As we have noted with Oracle Autonomous Database, databases mark an ideal use case for applying ML as the problems are well-bounded, the optimizations can be well-defined (e.g., optimize for performance, throughput, or capacity, etc.) and can feed off a rich supply of operational data. Autopilot employs ML models for optimizing query planning and performance; cluster capacity; network overhead; and parallelizing loading operations.

Other enhancements in this release include boosts in capacity; while the initial release of Oracle MySQL HeatWave limited clusters to 24 nodes (holding up to 12 TBytes of data), the new release boosts that to 64 nodes and 32 TBytes. System scalability for end-to-end queries has been improved by about 20%.

Security is also tightened up; while data was already encrypted at rest, in the new release, it is also encrypted on the wire. That puts it in sync with MySQL offerings from Azure and Google Cloud; by comparison, encryption is optional with Amazon Aurora.

As we noted when Oracle first released the current MySQL Database Service with HeatWave at the end of last year, the Oracle service was not meant to be a copycat of rival cloud services that implemented the core open source MySQL database without modifications.

From that standpoint, Oracle's service is more comparable to Amazon Aurora, where AWS added its own enhancements to the storage engine to make MySQL handle larger, multi-terabyte transaction processing deployments supporting high concurrency. Oracle's service handles that, but also differentiates itself by adding analytics with the HeatWave in-memory query accelerator. We reviewed the differences, offering comparisons with Microsoft Azure (which extended PostgreSQL to support sharded transaction processing) and, of course Aurora. And we compared the analytic extensions with other customized platforms such as Actian Vector.

While Amazon Redshift has been on Oracle's radar screen for some time, fast forwarding to the present, Oracle is not surprisingly targeting Snowflake. Citing third party benchmarks that it commissioned and published, Oracle claims that MySQL HeatWave outperforms Snowflake; Amazon Redshift; Azure Synapse Analytics; and Google Cloud Platform's BigQuery. In contrast to most cloud database rivals, Oracle has long positioned its databases to handle mixed transaction and analytic workloads, and when MySQL HeatWave was first released at the end of last year, it extended that to MySQL. So, compared to AWS, for instance, Oracle positions MySQL HeatWave as transcending the capabilities of Amazon Redshift (for analytics); AQUA (analytics query acceleration); Aurora (for transactions); and Glue (for ETL).

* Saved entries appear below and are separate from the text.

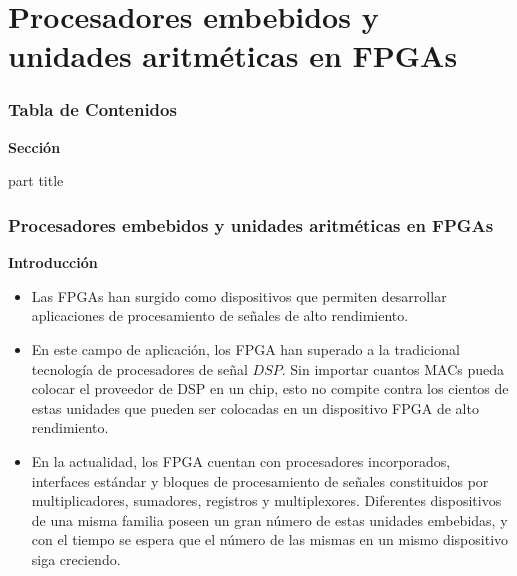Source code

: \section{Procesadores embebidos y unidades aritméticas en FPGAs}
\begin{frame}
  \frametitle{\textbf{Tabla de Contenidos}}
  \begin{center}
    {\vspace{-1.5cm}\Large \textbf{Sección \thesection}\vspace{0.5cm}}
    
    \begin{beamercolorbox}[
      sep=8pt,center]{part title}
      \textbf{\insertsection}
    \end{beamercolorbox}
  \end{center}
\end{frame}


\begin{frame}%
  \frametitle{\textbf{Procesadores embebidos y unidades aritméticas en FPGAs}}
  \begin{block}{\textbf{Introducción}}
    \begin{itemize} \justifying\footnotesize
    \item Las FPGAs han surgido como dispositivos que permiten desarrollar
      aplicaciones de procesamiento de señales de alto rendimiento.
		\item En este campo de aplicación, los FPGA han superado a la tradicional
      tecnología de procesadores de señal \(DSP\). Sin importar cuantos MACs pueda
      colocar el proveedor de DSP en un chip, esto no compite contra los cientos de
      estas unidades que pueden ser colocadas en un dispositivo FPGA de alto
      rendimiento.
		\item En la actualidad, los FPGA cuentan con procesadores incorporados,
      interfaces estándar y bloques de procesamiento de señales constituidos por
      multiplicadores, sumadores, registros y multiplexores. Diferentes
      dispositivos de una misma familia poseen un gran número de estas unidades
      embebidas, y con el tiempo se espera que el número de las mismas en un
      mismo dispositivo siga creciendo.
    \end{itemize}
  \end{block}
\end{frame}

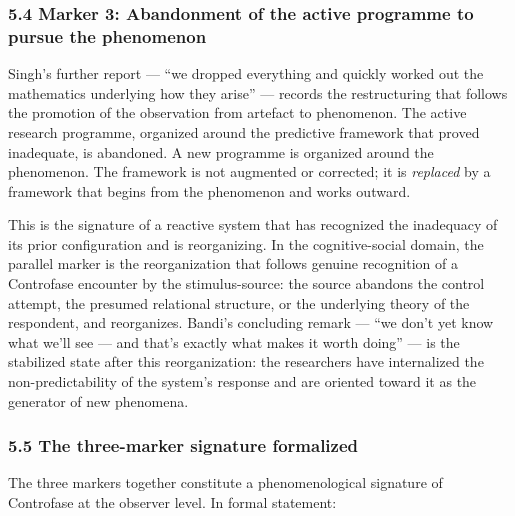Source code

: \documentclass[
  11pt,
  a4paper,
]{article}
\begin{document}
\subsubsection{5.4 Marker 3: Abandonment of the active programme to
pursue the
phenomenon}\label{marker-3-abandonment-of-the-active-programme-to-pursue-the-phenomenon}

Singh's further report --- ``we dropped everything and quickly worked
out the mathematics underlying how they arise'' --- records the
restructuring that follows the promotion of the observation from
artefact to phenomenon. The active research programme, organized around
the predictive framework that proved inadequate, is abandoned. A new
programme is organized around the phenomenon. The framework is not
augmented or corrected; it is \emph{replaced} by a framework that begins
from the phenomenon and works outward.

This is the signature of a reactive system that has recognized the
inadequacy of its prior configuration and is reorganizing. In the
cognitive-social domain, the parallel marker is the reorganization that
follows genuine recognition of a Controfase encounter by the
stimulus-source: the source abandons the control attempt, the presumed
relational structure, or the underlying theory of the respondent, and
reorganizes. Bandi's concluding remark --- ``we don't yet know what
we'll see --- and that's exactly what makes it worth doing'' --- is the
stabilized state after this reorganization: the researchers have
internalized the non-predictability of the system's response and are
oriented toward it as the generator of new phenomena.

\subsubsection{5.5 The three-marker signature
formalized}\label{the-three-marker-signature-formalized}

The three markers together constitute a phenomenological signature of
Controfase at the observer level. In formal statement:
\end{document}
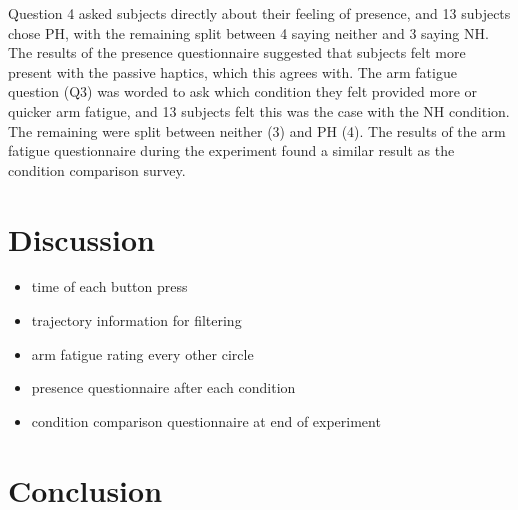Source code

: Question 4 asked subjects directly about their feeling of presence, and 13 subjects chose PH, with the remaining split between 4 saying neither and 3 saying NH.
The results of the presence questionnaire suggested that subjects felt more present with the passive haptics, which this agrees with.
The arm fatigue question (Q3) was worded to ask which condition they felt provided more or quicker arm fatigue, and 13 subjects felt this was the case with the NH condition.
The remaining were split between neither (3) and PH (4).
The results of the arm fatigue questionnaire during the experiment found a similar result as the condition comparison survey.

\section{Discussion}

\begin{itemize}
  \item time of each button press
  \item trajectory information for filtering
  \item arm fatigue rating every other circle
  \item presence questionnaire after each condition
  \item condition comparison questionnaire at end of experiment
\end{itemize}

\section{Conclusion}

When comparing Oracle MySQL HeatWave with other cloud data warehousing or "data lakehouse" platforms, there are still differences with regard to integration of AutoML or other machine learning services, and there isn't any capability for running Spark natively. That said, the initial target is organizations seeking to consolidate their MySQL instances and expanding them to analytics. We could see such features coming to HeatWave down the road.

HeatWave's machine learning -driven Autopilot features naturally invite comparisons with Oracle Autonomous Database. But each serves a very different audience. Built on Exadata, the Autonomous Database is intended as an enterprise consolidation platform for Oracle instances that can hit the petabyte range. As noted above, MySQL databases are typically much smaller, tend to be run at department level, with customers who are looking for low cost. In most organizations, there might be dozens, if not hundreds or more MySQL departmental databases floating around. That's the sweet spot that Oracle is targeting with the MySQL Database Service with HeatWave.

As we noted, given that others have beaten Oracle to the starting line with their own vanilla MySQL implementations, Oracle had to do something different. In this release, adding machine learning sends the message to developers that on Oracle Cloud Infrastructure, their MySQL instances should also require less care and feeding and perform better.

Disclosure: Oracle is a dbInsight client.